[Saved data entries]

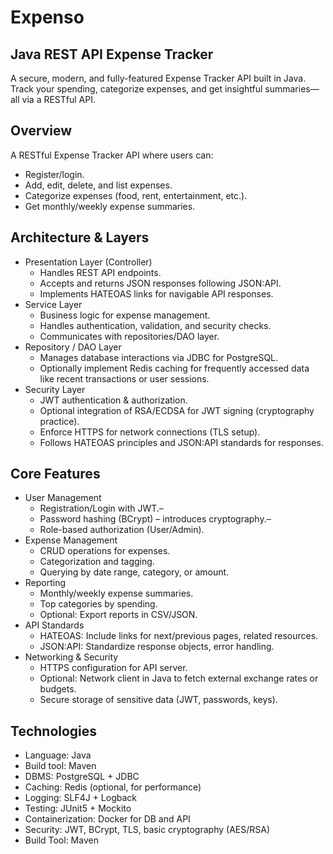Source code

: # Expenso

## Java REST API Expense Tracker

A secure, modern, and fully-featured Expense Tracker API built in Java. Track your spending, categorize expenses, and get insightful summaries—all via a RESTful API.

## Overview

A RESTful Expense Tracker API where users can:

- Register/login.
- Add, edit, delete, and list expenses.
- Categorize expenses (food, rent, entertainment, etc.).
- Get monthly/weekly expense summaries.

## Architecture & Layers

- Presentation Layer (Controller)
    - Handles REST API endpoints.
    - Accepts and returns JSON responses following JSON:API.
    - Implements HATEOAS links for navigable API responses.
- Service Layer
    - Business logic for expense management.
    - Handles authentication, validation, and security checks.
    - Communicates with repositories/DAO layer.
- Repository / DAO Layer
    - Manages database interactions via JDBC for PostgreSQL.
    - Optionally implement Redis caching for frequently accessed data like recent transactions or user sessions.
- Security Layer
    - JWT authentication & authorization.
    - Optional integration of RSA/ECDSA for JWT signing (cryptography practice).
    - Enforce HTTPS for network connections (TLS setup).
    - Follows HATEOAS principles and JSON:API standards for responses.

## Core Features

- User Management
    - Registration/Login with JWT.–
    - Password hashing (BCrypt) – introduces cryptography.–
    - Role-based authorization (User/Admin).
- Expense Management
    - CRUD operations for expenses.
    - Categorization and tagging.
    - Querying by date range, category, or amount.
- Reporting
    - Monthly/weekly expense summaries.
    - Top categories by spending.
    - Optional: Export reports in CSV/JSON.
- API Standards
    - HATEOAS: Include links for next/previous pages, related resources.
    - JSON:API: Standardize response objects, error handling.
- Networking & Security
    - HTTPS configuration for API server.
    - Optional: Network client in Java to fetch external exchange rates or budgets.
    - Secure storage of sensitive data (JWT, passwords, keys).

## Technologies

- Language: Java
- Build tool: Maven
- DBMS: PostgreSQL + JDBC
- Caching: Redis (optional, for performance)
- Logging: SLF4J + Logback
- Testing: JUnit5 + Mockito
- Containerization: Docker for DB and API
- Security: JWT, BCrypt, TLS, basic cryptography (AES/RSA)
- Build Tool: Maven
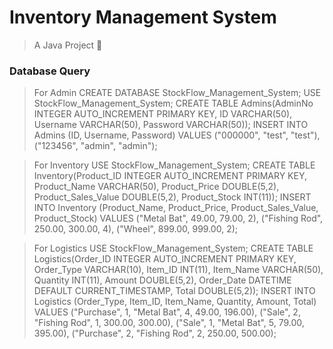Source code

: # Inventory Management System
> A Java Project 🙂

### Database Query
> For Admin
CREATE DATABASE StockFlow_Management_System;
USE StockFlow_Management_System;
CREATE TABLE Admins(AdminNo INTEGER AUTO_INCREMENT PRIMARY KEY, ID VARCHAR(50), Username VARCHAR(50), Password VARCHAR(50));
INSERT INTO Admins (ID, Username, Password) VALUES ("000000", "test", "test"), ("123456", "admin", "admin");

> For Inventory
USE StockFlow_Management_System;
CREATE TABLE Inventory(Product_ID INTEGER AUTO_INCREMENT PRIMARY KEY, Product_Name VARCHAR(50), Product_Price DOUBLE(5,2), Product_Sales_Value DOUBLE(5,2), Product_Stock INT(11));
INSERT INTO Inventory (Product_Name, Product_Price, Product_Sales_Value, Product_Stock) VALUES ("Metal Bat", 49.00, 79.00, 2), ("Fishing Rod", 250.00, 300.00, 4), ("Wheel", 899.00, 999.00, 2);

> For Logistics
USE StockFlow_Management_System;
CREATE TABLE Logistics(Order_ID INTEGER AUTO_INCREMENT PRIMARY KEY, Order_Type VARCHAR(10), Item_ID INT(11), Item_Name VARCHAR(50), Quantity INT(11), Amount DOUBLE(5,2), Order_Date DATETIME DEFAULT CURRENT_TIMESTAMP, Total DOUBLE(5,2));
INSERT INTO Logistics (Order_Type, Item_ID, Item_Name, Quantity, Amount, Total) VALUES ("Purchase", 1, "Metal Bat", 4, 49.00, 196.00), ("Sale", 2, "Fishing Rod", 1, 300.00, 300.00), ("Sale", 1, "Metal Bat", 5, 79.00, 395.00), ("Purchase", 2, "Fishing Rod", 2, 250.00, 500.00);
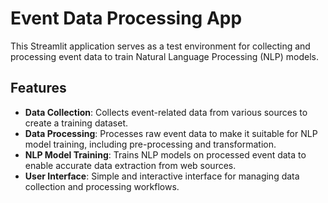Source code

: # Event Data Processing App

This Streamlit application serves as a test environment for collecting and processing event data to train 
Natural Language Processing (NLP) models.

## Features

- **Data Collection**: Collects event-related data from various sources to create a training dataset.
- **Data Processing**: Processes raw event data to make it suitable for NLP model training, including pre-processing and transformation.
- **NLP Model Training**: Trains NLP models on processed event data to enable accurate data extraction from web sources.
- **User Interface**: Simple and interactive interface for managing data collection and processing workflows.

▶ **Work request**
Retype the records above exactly, pictures omitted.

▶ **Solution to the exercise**
Source code

: # Expenso

## Java REST API Expense Tracker

A secure, modern, and fully-featured Expense Tracker API built in Java. Track your spending, categorize expenses, and get insightful summaries—all via a RESTful API.

## Overview

A RESTful Expense Tracker API where users can:

- Register/login.
- Add, edit, delete, and list expenses.
- Categorize expenses (food, rent, entertainment, etc.).
- Get monthly/weekly expense summaries.

## Architecture & Layers

- Presentation Layer (Controller)
    - Handles REST API endpoints.
    - Accepts and returns JSON responses following JSON:API.
    - Implements HATEOAS links for navigable API responses.
- Service Layer
    - Business logic for expense management.
    - Handles authentication, validation, and security checks.
    - Communicates with repositories/DAO layer.
- Repository / DAO Layer
    - Manages database interactions via JDBC for PostgreSQL.
    - Optionally implement Redis caching for frequently accessed data like recent transactions or user sessions.
- Security Layer
    - JWT authentication & authorization.
    - Optional integration of RSA/ECDSA for JWT signing (cryptography practice).
    - Enforce HTTPS for network connections (TLS setup).
    - Follows HATEOAS principles and JSON:API standards for responses.

## Core Features

- User Management
    - Registration/Login with JWT.–
    - Password hashing (BCrypt) – introduces cryptography.–
    - Role-based authorization (User/Admin).
- Expense Management
    - CRUD operations for expenses.
    - Categorization and tagging.
    - Querying by date range, category, or amount.
- Reporting
    - Monthly/weekly expense summaries.
    - Top categories by spending.
    - Optional: Export reports in CSV/JSON.
- API Standards
    - HATEOAS: Include links for next/previous pages, related resources.
    - JSON:API: Standardize response objects, error handling.
- Networking & Security
    - HTTPS configuration for API server.
    - Optional: Network client in Java to fetch external exchange rates or budgets.
    - Secure storage of sensitive data (JWT, passwords, keys).

## Technologies

- Language: Java
- Build tool: Maven
- DBMS: PostgreSQL + JDBC
- Caching: Redis (optional, for performance)
- Logging: SLF4J + Logback
- Testing: JUnit5 + Mockito
- Containerization: Docker for DB and API
- Security: JWT, BCrypt, TLS, basic cryptography (AES/RSA)
- Build Tool: Maven
Source code

: # Inventory Management System
> A Java Project 🙂

### Database Query
> For Admin
CREATE DATABASE StockFlow_Management_System;
USE StockFlow_Management_System;
CREATE TABLE Admins(AdminNo INTEGER AUTO_INCREMENT PRIMARY KEY, ID VARCHAR(50), Username VARCHAR(50), Password VARCHAR(50));
INSERT INTO Admins (ID, Username, Password) VALUES ("000000", "test", "test"), ("123456", "admin", "admin");

> For Inventory
USE StockFlow_Management_System;
CREATE TABLE Inventory(Product_ID INTEGER AUTO_INCREMENT PRIMARY KEY, Product_Name VARCHAR(50), Product_Price DOUBLE(5,2), Product_Sales_Value DOUBLE(5,2), Product_Stock INT(11));
INSERT INTO Inventory (Product_Name, Product_Price, Product_Sales_Value, Product_Stock) VALUES ("Metal Bat", 49.00, 79.00, 2), ("Fishing Rod", 250.00, 300.00, 4), ("Wheel", 899.00, 999.00, 2);

> For Logistics
USE StockFlow_Management_System;
CREATE TABLE Logistics(Order_ID INTEGER AUTO_INCREMENT PRIMARY KEY, Order_Type VARCHAR(10), Item_ID INT(11), Item_Name VARCHAR(50), Quantity INT(11), Amount DOUBLE(5,2), Order_Date DATETIME DEFAULT CURRENT_TIMESTAMP, Total DOUBLE(5,2));
INSERT INTO Logistics (Order_Type, Item_ID, Item_Name, Quantity, Amount, Total) VALUES ("Purchase", 1, "Metal Bat", 4, 49.00, 196.00), ("Sale", 2, "Fishing Rod", 1, 300.00, 300.00), ("Sale", 1, "Metal Bat", 5, 79.00, 395.00), ("Purchase", 2, "Fishing Rod", 2, 250.00, 500.00);
Source code

: # Event Data Processing App

This Streamlit application serves as a test environment for collecting and processing event data to train 
Natural Language Processing (NLP) models.

## Features

- **Data Collection**: Collects event-related data from various sources to create a training dataset.
- **Data Processing**: Processes raw event data to make it suitable for NLP model training, including pre-processing and transformation.
- **NLP Model Training**: Trains NLP models on processed event data to enable accurate data extraction from web sources.
- **User Interface**: Simple and interactive interface for managing data collection and processing workflows.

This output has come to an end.